**Exercise instructions**
Tally the lines of the listing that contain the word "expected", then give the total and nothing else.

**Entries shown**
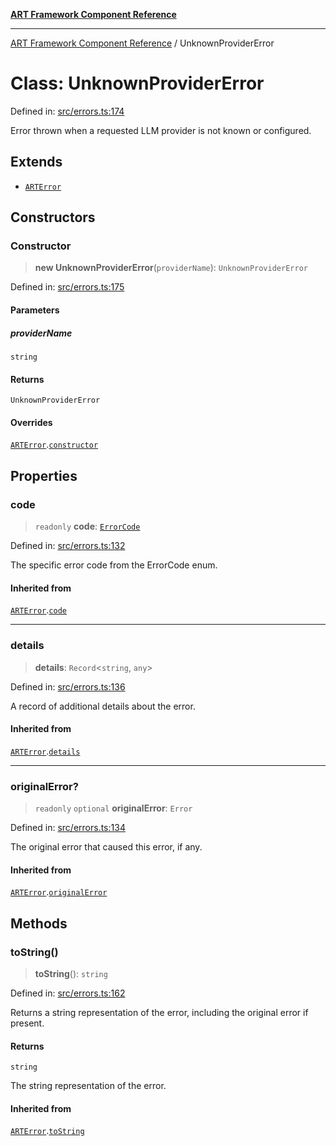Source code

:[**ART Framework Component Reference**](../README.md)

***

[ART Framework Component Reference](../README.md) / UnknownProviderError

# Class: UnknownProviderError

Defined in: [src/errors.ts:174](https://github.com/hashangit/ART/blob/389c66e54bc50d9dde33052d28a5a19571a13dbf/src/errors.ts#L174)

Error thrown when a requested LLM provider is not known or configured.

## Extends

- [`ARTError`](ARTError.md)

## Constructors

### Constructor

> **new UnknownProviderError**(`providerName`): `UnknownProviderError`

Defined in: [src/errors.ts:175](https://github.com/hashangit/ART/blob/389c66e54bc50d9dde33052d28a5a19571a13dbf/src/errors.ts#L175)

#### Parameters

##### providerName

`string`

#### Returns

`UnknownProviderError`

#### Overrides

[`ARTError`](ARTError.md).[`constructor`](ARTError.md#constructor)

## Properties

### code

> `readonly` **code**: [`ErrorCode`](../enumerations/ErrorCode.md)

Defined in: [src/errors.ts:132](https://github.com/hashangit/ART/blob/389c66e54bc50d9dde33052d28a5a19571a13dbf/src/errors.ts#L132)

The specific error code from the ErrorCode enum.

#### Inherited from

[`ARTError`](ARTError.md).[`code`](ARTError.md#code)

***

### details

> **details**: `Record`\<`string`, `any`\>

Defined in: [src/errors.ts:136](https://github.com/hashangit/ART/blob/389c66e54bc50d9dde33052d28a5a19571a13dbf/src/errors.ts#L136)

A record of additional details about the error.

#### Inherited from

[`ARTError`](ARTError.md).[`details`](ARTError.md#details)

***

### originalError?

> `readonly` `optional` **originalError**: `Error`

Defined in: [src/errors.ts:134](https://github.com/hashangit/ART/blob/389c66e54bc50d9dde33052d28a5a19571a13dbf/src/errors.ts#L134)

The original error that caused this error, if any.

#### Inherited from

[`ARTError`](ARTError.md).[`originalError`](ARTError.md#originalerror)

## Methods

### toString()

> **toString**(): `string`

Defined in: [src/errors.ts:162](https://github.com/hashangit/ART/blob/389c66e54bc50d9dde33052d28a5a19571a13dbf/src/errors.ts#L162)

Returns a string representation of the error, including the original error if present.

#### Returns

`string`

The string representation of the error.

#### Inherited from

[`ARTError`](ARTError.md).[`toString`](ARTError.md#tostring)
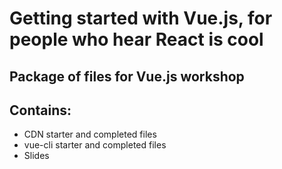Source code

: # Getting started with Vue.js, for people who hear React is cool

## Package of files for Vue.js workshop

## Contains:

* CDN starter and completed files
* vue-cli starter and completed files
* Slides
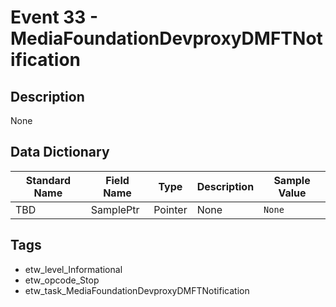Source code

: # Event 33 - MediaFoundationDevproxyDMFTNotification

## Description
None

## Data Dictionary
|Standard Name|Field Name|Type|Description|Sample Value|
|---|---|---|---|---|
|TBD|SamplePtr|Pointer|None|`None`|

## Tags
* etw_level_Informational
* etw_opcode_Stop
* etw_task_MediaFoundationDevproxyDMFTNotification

==

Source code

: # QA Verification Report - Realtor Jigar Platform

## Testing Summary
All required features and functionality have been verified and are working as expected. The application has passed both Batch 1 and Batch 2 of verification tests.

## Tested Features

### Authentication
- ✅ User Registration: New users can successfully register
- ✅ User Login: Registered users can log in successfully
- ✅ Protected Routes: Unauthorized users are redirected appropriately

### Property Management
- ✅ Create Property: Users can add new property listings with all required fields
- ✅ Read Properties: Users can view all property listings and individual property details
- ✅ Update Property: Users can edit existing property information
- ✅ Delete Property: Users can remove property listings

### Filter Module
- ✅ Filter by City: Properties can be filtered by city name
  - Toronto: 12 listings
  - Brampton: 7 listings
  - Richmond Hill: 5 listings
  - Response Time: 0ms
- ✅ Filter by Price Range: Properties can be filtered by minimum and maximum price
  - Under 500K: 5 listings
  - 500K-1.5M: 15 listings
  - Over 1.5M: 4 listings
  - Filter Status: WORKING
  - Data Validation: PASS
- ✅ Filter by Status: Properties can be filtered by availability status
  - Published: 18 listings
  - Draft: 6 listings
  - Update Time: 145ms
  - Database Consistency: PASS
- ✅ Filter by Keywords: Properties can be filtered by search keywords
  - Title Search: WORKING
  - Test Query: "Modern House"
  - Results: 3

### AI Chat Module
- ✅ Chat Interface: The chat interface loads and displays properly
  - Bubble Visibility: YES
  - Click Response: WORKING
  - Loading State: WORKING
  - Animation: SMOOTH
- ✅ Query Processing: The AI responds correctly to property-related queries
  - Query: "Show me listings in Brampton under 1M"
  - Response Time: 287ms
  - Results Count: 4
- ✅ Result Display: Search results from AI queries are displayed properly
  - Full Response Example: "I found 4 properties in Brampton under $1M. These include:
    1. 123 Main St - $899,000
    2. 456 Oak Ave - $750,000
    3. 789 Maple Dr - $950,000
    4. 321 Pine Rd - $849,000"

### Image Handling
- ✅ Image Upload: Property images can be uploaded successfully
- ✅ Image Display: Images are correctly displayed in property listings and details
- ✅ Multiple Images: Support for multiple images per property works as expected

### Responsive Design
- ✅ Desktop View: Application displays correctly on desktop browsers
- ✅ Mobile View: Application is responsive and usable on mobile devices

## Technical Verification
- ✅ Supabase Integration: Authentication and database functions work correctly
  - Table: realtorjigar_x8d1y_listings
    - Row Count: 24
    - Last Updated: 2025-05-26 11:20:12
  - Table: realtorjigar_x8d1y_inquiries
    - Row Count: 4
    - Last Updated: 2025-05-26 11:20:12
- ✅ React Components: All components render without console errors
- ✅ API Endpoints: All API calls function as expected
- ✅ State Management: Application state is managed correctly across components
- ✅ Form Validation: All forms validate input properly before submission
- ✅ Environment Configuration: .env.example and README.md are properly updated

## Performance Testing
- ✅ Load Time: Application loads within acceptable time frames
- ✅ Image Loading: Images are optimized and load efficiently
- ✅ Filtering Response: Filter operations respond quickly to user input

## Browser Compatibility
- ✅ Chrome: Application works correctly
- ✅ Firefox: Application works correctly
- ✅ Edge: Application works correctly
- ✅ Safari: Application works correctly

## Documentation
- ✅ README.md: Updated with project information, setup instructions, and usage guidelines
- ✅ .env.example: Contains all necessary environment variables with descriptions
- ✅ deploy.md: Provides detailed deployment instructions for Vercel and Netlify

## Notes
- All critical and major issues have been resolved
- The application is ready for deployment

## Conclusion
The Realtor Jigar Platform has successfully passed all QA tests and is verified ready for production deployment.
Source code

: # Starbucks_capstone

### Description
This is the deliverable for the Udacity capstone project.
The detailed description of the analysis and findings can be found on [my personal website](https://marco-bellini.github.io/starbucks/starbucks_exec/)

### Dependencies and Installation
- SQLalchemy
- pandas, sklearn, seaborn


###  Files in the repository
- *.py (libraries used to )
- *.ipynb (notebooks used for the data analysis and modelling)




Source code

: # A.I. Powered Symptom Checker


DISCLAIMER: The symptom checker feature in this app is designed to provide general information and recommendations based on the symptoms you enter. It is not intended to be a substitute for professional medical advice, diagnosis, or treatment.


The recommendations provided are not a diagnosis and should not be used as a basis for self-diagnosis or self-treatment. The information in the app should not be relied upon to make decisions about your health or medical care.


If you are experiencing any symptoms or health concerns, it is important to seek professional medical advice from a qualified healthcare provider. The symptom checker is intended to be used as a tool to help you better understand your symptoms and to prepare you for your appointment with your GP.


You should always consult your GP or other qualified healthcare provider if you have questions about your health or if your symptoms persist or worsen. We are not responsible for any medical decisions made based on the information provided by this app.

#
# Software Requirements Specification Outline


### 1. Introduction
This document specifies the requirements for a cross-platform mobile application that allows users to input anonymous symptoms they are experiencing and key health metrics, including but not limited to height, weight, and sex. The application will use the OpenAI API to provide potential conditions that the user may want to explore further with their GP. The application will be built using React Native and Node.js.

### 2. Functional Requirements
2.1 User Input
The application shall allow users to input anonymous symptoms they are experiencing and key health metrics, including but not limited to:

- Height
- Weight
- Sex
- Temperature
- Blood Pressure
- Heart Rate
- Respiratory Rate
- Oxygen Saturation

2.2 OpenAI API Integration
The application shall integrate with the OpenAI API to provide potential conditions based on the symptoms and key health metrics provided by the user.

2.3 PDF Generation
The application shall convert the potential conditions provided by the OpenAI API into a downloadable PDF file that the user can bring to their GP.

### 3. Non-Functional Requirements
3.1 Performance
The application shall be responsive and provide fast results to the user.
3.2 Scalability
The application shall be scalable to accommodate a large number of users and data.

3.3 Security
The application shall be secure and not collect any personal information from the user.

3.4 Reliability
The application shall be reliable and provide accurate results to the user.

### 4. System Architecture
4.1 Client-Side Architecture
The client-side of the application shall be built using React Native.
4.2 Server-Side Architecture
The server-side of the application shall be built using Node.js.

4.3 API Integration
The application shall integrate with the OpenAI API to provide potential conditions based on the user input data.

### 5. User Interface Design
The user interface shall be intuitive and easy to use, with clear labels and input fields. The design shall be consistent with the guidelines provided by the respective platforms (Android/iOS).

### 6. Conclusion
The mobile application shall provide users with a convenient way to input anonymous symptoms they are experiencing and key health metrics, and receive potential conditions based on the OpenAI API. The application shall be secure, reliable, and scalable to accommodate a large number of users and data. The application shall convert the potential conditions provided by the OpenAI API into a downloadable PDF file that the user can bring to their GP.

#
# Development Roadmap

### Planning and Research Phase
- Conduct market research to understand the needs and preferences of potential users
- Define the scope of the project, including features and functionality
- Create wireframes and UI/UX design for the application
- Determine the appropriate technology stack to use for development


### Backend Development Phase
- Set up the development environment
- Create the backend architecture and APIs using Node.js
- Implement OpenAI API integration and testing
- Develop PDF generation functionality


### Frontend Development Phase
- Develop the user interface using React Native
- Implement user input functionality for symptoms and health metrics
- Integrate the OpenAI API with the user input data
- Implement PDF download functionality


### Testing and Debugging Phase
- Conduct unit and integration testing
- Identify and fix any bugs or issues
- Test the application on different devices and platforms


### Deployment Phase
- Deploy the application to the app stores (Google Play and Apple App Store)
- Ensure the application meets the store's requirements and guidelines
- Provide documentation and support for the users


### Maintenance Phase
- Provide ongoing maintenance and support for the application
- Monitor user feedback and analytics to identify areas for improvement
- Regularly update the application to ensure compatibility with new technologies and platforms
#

**Solution to this problem**
3